**Exercise objective**:
Whatever the records say, give every one of them again exactly.

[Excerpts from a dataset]
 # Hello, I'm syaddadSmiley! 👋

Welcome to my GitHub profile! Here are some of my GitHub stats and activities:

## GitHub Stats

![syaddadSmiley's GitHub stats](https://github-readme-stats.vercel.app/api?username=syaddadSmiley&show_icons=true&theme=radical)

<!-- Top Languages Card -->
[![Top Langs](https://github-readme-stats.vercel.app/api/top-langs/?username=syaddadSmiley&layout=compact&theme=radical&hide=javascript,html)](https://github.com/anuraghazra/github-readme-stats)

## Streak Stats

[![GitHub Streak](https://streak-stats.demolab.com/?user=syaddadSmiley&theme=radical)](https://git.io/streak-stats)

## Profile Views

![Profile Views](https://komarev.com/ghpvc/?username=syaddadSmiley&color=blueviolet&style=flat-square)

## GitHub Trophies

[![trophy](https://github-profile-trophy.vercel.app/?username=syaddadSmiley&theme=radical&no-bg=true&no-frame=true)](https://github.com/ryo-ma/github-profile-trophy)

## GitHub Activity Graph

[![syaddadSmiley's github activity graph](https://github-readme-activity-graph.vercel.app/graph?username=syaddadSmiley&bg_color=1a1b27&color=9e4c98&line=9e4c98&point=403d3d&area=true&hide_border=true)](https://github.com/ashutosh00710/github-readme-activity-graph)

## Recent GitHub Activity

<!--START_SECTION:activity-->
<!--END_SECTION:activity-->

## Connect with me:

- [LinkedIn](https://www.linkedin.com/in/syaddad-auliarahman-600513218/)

**Solution to the problem**:
 # Hello, I'm syaddadSmiley! 👋

Welcome to my GitHub profile! Here are some of my GitHub stats and activities:

## GitHub Stats

![syaddadSmiley's GitHub stats](https://github-readme-stats.vercel.app/api?username=syaddadSmiley&show_icons=true&theme=radical)

<!-- Top Languages Card -->
[![Top Langs](https://github-readme-stats.vercel.app/api/top-langs/?username=syaddadSmiley&layout=compact&theme=radical&hide=javascript,html)](https://github.com/anuraghazra/github-readme-stats)

## Streak Stats

[![GitHub Streak](https://streak-stats.demolab.com/?user=syaddadSmiley&theme=radical)](https://git.io/streak-stats)

## Profile Views

![Profile Views](https://komarev.com/ghpvc/?username=syaddadSmiley&color=blueviolet&style=flat-square)

## GitHub Trophies

[![trophy](https://github-profile-trophy.vercel.app/?username=syaddadSmiley&theme=radical&no-bg=true&no-frame=true)](https://github.com/ryo-ma/github-profile-trophy)

## GitHub Activity Graph

[![syaddadSmiley's github activity graph](https://github-readme-activity-graph.vercel.app/graph?username=syaddadSmiley&bg_color=1a1b27&color=9e4c98&line=9e4c98&point=403d3d&area=true&hide_border=true)](https://github.com/ashutosh00710/github-readme-activity-graph)

## Recent GitHub Activity

<!--START_SECTION:activity-->
<!--END_SECTION:activity-->

## Connect with me:

- [LinkedIn](https://www.linkedin.com/in/syaddad-auliarahman-600513218/)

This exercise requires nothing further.